Added Thursday, 20 October 2011
By Don Helier Pattern Architects
It would appear that, from the advent of offshore garment manufacturing, a perception developed that patterns, pattern grading, sampling and production would be competently completed from the transmission of garment specifications to offshore factories. As a result, in many companies, the responsibilities of garment technicians expanded to include pattern making and pattern grading.
Where garments such as T shirts and simple knit styles with a minimum of design lines are involved the finished product may be competently manufactured offshore without the involvement, in New Zealand, of a qualified pattern maker, pattern grader and sample machinist. However, where complex designs are involved, particularly where non-stretch fabrics are being used, it is crucial that the Garment Technician has at least a basic understanding of pattern making e.g. how a style/design is developed from a block pattern, and, more importantly, is conversant with pattern grading.
It is totally unreasonable for companies to expect a Garment Technician to calculate precise measurements (specifications) for various parts of a garment e.g. panel design lines etc. over a range of sizes, without an understanding of pattern grading. Even after 30 years' experience as a qualified pattern maker/ grader when confronted with a complex style pattern, I have to analyse how each of the parts will be graded to ensure that they will be in proportion and correspond correctly to one another when being assembled by the machinist.
It is one thing working out grading requirements when you have the individual pattern pieces in front of you, it is quite a different situation when you are viewing a scaled down drawing of the garment, particularly if you have no experience in pattern making and pattern grading.
The actual measuring of the garment is important but is not the critical area. Assessing the correct grade rule (increment) for the various parts of the garment is the critical issue. As is often quoted ‘It is not the big issues that cause the problems, but rather the small ones'. Working out the grade rules for areas such as, half bust or chest, half waist, half hips is reasonably straight forward. However, calculating the correct grade rule for: Neck width, shoulder to shoulder, arm drop, bicep, front and back trouser rises and thigh requires a good understanding (even some experience) of pattern grading.
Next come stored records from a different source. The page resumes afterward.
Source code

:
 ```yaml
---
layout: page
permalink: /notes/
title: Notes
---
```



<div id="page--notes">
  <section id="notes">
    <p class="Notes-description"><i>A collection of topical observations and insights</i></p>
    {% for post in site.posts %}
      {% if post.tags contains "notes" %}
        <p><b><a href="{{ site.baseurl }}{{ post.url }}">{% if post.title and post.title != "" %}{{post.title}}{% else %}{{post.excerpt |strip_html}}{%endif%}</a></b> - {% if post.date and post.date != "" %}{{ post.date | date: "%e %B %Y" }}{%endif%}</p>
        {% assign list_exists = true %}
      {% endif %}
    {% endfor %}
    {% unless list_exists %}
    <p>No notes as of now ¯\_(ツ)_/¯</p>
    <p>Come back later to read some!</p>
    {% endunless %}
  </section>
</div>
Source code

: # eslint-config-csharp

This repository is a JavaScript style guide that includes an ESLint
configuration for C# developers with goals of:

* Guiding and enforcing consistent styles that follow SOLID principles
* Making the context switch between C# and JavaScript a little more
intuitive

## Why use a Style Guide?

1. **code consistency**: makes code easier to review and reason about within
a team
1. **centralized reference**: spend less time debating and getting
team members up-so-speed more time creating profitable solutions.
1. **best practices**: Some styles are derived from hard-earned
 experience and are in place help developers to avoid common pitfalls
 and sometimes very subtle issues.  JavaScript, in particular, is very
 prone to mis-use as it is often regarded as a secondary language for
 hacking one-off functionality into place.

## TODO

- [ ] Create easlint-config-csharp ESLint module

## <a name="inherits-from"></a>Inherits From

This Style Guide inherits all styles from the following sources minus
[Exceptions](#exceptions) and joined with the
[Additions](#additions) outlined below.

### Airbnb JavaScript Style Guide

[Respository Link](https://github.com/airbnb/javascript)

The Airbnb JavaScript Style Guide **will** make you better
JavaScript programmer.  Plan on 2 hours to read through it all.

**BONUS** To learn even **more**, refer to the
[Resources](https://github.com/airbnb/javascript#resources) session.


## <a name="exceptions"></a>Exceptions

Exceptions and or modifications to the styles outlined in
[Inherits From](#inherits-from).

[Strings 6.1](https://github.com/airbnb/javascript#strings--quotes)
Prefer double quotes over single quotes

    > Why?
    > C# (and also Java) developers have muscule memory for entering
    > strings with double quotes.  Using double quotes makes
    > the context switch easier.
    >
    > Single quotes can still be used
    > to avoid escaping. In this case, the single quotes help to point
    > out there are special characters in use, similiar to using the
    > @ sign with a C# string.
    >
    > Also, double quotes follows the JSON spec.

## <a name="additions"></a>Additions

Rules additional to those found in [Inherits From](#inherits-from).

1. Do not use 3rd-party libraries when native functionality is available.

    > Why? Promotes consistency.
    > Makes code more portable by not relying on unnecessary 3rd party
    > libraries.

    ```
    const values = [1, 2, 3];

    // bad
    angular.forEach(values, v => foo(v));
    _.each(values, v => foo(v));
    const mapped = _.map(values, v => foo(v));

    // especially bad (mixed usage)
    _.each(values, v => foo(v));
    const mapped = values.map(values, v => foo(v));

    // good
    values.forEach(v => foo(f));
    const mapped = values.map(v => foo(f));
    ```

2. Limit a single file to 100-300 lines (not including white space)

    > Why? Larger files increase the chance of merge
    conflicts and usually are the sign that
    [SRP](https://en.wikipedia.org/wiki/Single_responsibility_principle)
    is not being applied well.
Over the past 8 years I have been called to investigate inconsistencies and, in many cases, gross errors in garment specifications being used to produce garments offshore. In most cases I have found that the lack of personnel, within the company, with pattern making/grading knowledge was a major contributing factor to the situation.
For a number of years Pattern Architects have provided training for personnel involved in garment specification jobs. Many garment technicians and those seeking such positions are referred to us by local fashion employment agencies. After completing training clients comment on their increase confidence and decreased stress levels at work.
Unfortunately Grads and Clients until the universities train for what the industry actually needs and so far any communication to this end has fallen on deaf ears at the universities, we are going to be continually faced with a shortage of the above skills Don talks about. Grads I know this is extra expense and time when you have already spent 1 - 3 years at university but if you do a course with Don as a post grad course you will have the skills to start you off in the industry. Clients if they make this effort please give them a go. You want intermediates well guess what if there are no juniors in training there are going to be no intermediates.